Le monde d’après est-il synonyme de déflation ?

Nous n’avons jamais connu de chocs économiques et monétaires aussi grand. 
Chose rare : les économistes nous disent que l’offre s’est effondrée en même temps que la demande. En effet, le nombre de personnes en capacité de faire des achats a fortement diminué en même temps que la capacité à produire des entreprises s’est effondrée.
Cela se résume en une situation assez simple : confinement oblige, beaucoup d’entre vous ne peuvent plus aller travailler et ont vu leurs revenus diminuer ou disparaître en fonction des cas.

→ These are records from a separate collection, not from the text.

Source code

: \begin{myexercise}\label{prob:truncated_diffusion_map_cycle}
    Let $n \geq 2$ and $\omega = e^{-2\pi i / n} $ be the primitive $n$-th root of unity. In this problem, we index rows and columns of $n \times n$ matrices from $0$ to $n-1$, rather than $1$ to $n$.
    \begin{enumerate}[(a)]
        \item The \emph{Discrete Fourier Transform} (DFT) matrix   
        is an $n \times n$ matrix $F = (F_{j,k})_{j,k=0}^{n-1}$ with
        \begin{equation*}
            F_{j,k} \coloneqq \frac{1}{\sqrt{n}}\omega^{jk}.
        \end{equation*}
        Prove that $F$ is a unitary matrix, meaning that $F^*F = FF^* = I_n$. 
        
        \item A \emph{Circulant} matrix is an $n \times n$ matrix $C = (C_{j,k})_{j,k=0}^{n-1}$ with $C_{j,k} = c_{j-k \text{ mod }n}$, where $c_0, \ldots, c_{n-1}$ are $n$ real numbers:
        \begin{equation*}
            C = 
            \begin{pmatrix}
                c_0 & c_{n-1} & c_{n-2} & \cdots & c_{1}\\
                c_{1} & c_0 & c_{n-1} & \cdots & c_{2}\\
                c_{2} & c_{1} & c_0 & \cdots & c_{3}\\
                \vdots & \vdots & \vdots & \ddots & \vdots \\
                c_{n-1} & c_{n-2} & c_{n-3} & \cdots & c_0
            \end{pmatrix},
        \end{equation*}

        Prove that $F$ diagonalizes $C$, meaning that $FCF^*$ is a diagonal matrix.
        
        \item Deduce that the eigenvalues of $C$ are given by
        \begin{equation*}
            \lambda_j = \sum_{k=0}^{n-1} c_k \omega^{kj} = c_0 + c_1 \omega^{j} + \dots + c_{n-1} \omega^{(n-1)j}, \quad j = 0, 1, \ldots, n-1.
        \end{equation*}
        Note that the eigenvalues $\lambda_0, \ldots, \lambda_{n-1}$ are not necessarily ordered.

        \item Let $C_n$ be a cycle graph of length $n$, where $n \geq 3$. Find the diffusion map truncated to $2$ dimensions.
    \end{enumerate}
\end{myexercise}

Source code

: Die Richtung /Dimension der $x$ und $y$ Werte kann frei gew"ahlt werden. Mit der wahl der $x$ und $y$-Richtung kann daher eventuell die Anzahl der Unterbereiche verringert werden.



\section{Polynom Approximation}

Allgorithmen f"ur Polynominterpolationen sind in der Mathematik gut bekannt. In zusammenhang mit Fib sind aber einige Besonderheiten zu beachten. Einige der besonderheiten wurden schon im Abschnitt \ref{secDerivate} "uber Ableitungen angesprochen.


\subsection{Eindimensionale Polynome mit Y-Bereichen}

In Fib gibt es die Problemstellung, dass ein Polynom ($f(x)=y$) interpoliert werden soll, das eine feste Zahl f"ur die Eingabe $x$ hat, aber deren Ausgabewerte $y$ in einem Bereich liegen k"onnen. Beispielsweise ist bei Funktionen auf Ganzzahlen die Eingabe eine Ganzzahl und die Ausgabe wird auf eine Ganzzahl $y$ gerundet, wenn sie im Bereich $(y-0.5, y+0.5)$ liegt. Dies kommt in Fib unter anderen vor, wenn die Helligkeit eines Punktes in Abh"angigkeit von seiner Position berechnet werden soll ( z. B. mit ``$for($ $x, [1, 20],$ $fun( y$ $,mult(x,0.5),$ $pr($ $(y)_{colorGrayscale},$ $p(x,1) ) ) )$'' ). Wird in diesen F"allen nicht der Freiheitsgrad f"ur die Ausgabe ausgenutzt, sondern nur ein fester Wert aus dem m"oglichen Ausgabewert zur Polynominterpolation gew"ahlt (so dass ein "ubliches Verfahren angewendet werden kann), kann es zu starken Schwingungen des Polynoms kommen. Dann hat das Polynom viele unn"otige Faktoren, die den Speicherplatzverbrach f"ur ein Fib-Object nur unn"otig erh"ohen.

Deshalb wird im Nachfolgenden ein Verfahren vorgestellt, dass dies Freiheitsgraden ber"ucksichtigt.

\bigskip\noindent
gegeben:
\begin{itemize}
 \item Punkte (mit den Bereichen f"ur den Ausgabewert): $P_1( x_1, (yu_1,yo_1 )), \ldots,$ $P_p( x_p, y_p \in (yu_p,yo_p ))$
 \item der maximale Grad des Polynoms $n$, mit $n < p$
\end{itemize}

Historiquement une telle période aurait enclenché une crise économique déflationniste d’anthologie comme dans les années 30. 
Aujourd’hui – et ce pour ne pas reproduire ce qu’il s’est passé suite aux dernières grandes cirses – les états et les banques centrales sont à la manœuvre à grand renfort d’injections monétaires tant dans le circuit de la finance que dans l’économie réelle.
Le bilan de la banque centrale des États-Unis illustre bien le choc monétaire que les états ont mis en route sur le plan budgétaire. Les dépenses sont également massives étant donné que l’inflation est avant tout autre chose un phénomène monétaire. 

Mais alors, comment une crise déflationniste par nature pourrait se transformer en crise inflationniste carabinée ? Explication et analyse de ce phénomène qui risque d’arriver.  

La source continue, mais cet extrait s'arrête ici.